Data records
___

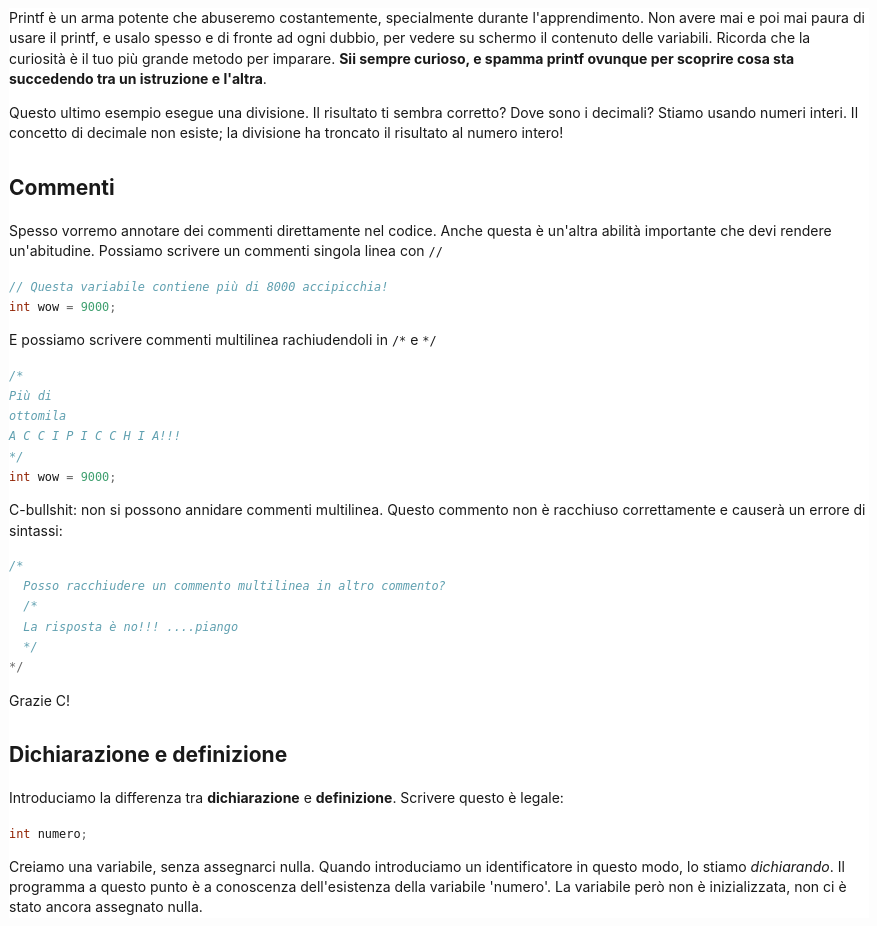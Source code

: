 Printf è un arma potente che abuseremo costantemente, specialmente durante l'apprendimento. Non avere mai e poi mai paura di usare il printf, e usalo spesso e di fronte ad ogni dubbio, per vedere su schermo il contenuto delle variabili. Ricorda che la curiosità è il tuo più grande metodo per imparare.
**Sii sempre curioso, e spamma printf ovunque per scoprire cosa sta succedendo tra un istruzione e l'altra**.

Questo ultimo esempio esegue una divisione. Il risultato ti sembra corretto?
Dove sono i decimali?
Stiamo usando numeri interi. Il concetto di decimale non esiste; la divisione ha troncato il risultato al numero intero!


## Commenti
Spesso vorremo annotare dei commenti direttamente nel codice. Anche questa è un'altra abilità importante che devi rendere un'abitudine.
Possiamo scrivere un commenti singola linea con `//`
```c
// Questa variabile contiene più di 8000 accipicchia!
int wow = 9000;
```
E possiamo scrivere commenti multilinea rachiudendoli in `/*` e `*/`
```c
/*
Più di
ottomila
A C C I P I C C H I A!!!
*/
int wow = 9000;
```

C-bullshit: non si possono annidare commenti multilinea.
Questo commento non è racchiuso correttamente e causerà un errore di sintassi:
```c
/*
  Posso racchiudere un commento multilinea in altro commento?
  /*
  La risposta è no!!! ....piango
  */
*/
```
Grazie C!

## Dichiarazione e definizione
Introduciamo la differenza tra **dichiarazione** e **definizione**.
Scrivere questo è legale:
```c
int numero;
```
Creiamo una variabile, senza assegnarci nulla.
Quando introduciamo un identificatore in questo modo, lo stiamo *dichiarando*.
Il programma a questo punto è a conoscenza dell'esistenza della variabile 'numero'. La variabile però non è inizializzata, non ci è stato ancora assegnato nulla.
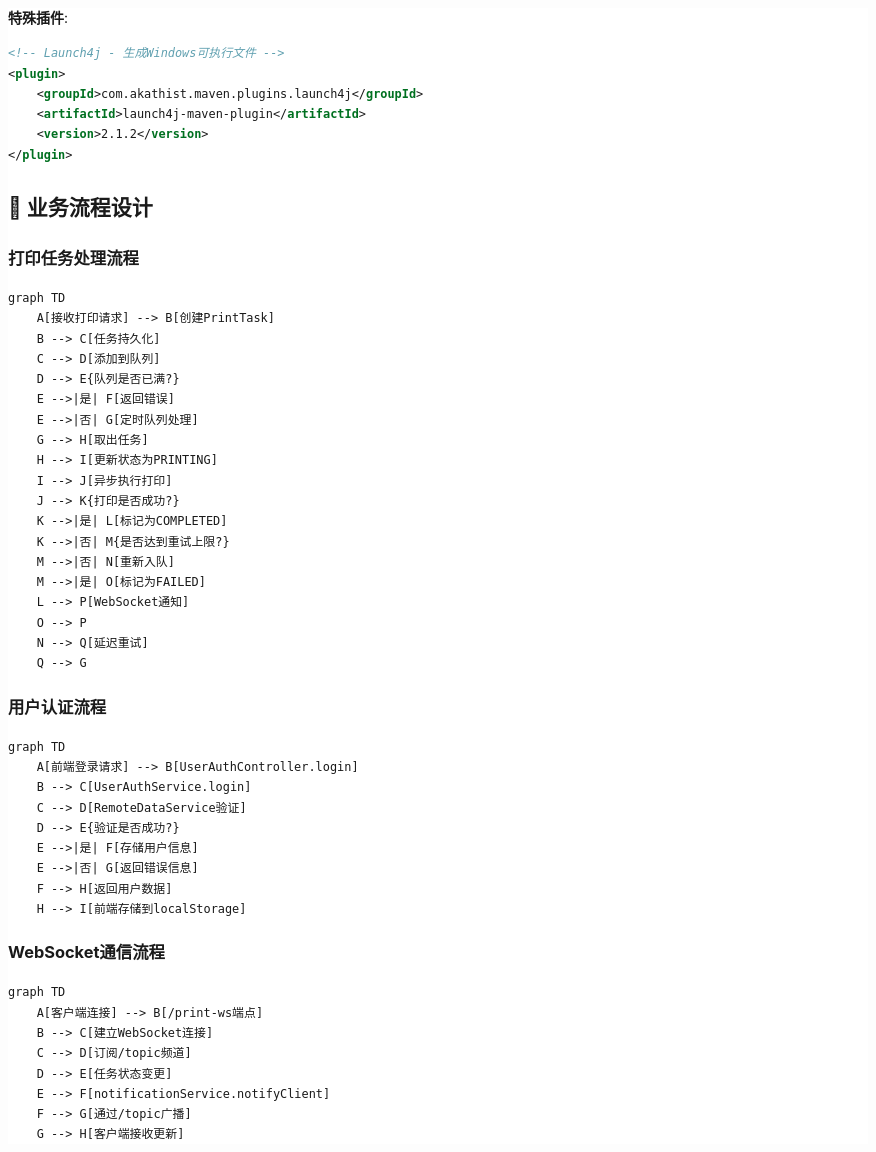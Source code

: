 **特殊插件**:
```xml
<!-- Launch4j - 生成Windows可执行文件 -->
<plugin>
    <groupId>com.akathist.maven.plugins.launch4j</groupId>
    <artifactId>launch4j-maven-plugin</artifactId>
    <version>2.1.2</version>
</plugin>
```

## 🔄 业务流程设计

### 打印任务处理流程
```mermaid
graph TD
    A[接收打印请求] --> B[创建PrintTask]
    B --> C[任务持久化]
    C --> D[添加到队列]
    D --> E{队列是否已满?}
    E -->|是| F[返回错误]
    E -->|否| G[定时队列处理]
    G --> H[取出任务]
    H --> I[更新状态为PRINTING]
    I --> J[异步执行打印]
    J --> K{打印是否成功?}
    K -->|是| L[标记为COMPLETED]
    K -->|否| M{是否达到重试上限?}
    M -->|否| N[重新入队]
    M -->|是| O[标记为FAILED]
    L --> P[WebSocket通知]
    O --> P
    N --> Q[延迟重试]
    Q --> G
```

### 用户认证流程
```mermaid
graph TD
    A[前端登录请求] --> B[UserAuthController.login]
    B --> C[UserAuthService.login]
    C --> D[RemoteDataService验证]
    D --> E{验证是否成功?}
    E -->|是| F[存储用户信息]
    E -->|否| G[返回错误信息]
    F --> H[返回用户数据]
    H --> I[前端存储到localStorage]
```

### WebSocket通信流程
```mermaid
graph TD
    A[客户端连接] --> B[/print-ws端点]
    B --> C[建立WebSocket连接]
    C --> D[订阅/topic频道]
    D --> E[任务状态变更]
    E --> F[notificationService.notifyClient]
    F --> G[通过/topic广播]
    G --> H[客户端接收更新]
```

___

Prompt
Of the lines above, show those in which "divisione" appears.

Expected answer
Questo ultimo esempio esegue una divisione. Il risultato ti sembra corretto?
Stiamo usando numeri interi. Il concetto di decimale non esiste; la divisione ha troncato il risultato al numero intero!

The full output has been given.